Ils sont fous ces crétois
Crète, septembre 2011.
L’un des aspects les plus visibles de la mondialisation n’est pas le « made in China » au dos de nombreux produits manufacturés, mais l’extension géographique de ce qui était autrefois attaché à un territoire, et sa reproduction infinie dans des lieux toujours différents. Les enseignes, lumineuses ou non, le graphisme des grandes entreprises pratiquant la franchise sont autant de motifs reconnaissables entre mille. Non seulement les polices sont toujours identiques, mais les emplacements et produits sont censément substituables, qu’on soit à Paris, Singapour ou Héraklion. À l’opposé des topos qui rassurent par leur familiarité, le voyageur épris de typicité recherche le petit établissement authentique, celui qui ne peut pas exister ailleurs qu’à l’endroit où il se trouve, qu’il propose de la nourriture, de l’hébergement ou divers services.
Aussi, à l’affût de pains et de pâtisseries dans ce petit village crétois, la découverte de cette enseigne surprend-elle. Comme l’indique en grec αρτοποιείο et en anglais bakery, il s’agit d’une véritable boulangerie. Mais si elle est traditionnelle, ouverte depuis plus de 60 ans, que vient faire un personnage de bande dessinée franco-belge, inventé douze ans plus tard, dans cette affaire ? Goscinny ou Uderzo, ses créateurs, ont-ils particulièrement aimé le pain local, ou le boulanger a-t-il été bercé par la lecture d’ Astérix aux Jeux Olympiques ?

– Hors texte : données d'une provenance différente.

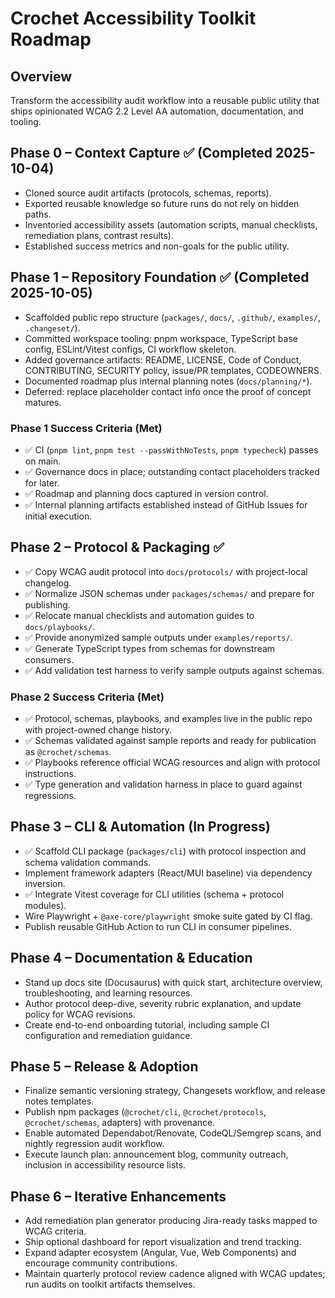 # Crochet Accessibility Toolkit Roadmap

## Overview

Transform the accessibility audit workflow into a reusable public utility that ships opinionated WCAG 2.2 Level AA automation, documentation, and tooling.

## Phase 0 – Context Capture ✅ (Completed 2025-10-04)
- Cloned source audit artifacts (protocols, schemas, reports).
- Exported reusable knowledge so future runs do not rely on hidden paths.
- Inventoried accessibility assets (automation scripts, manual checklists, remediation plans, contrast results).
- Established success metrics and non-goals for the public utility.

## Phase 1 – Repository Foundation ✅ (Completed 2025-10-05)
- Scaffolded public repo structure (`packages/`, `docs/`, `.github/`, `examples/`, `.changeset/`).
- Committed workspace tooling: pnpm workspace, TypeScript base config, ESLint/Vitest configs, CI workflow skeleton.
- Added governance artifacts: README, LICENSE, Code of Conduct, CONTRIBUTING, SECURITY policy, issue/PR templates, CODEOWNERS.
- Documented roadmap plus internal planning notes (`docs/planning/*`).
- Deferred: replace placeholder contact info once the proof of concept matures.

### Phase 1 Success Criteria (Met)
- ✅ CI (`pnpm lint`, `pnpm test --passWithNoTests`, `pnpm typecheck`) passes on main.
- ✅ Governance docs in place; outstanding contact placeholders tracked for later.
- ✅ Roadmap and planning docs captured in version control.
- ✅ Internal planning artifacts established instead of GitHub Issues for initial execution.

## Phase 2 – Protocol & Packaging ✅
- ✅ Copy WCAG audit protocol into `docs/protocols/` with project-local changelog.
- ✅ Normalize JSON schemas under `packages/schemas/` and prepare for publishing.
- ✅ Relocate manual checklists and automation guides to `docs/playbooks/`.
- ✅ Provide anonymized sample outputs under `examples/reports/`.
- ✅ Generate TypeScript types from schemas for downstream consumers.
- ✅ Add validation test harness to verify sample outputs against schemas.

### Phase 2 Success Criteria (Met)
- ✅ Protocol, schemas, playbooks, and examples live in the public repo with project-owned change history.
- ✅ Schemas validated against sample reports and ready for publication as `@crochet/schemas`.
- ✅ Playbooks reference official WCAG resources and align with protocol instructions.
- ✅ Type generation and validation harness in place to guard against regressions.

## Phase 3 – CLI & Automation (In Progress)
- ✅ Scaffold CLI package (`packages/cli`) with protocol inspection and schema validation commands.
- Implement framework adapters (React/MUI baseline) via dependency inversion.
- ✅ Integrate Vitest coverage for CLI utilities (schema + protocol modules).
- Wire Playwright + `@axe-core/playwright` smoke suite gated by CI flag.
- Publish reusable GitHub Action to run CLI in consumer pipelines.

## Phase 4 – Documentation & Education
- Stand up docs site (Docusaurus) with quick start, architecture overview, troubleshooting, and learning resources.
- Author protocol deep-dive, severity rubric explanation, and update policy for WCAG revisions.
- Create end-to-end onboarding tutorial, including sample CI configuration and remediation guidance.

## Phase 5 – Release & Adoption
- Finalize semantic versioning strategy, Changesets workflow, and release notes templates.
- Publish npm packages (`@crochet/cli`, `@crochet/protocols`, `@crochet/schemas`, adapters) with provenance.
- Enable automated Dependabot/Renovate, CodeQL/Semgrep scans, and nightly regression audit workflow.
- Execute launch plan: announcement blog, community outreach, inclusion in accessibility resource lists.

## Phase 6 – Iterative Enhancements
- Add remediation plan generator producing Jira-ready tasks mapped to WCAG criteria.
- Ship optional dashboard for report visualization and trend tracking.
- Expand adapter ecosystem (Angular, Vue, Web Components) and encourage community contributions.
- Maintain quarterly protocol review cadence aligned with WCAG updates; run audits on toolkit artifacts themselves.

Si le merchandising est l’une des formes avancées du contrôle de la circulation des signes, symboles, icônes et autres figures d’une culture populaire, il s’oppose à d’autres formes d’appropriation. Obélix n’a pas simplement été translittéré en Οβελιξάκης ; il a abandonné le maquis crétois qui regorge de lièvres à rôtir pour s’enticher de miches de pain… et attirer la sympathie du chaland.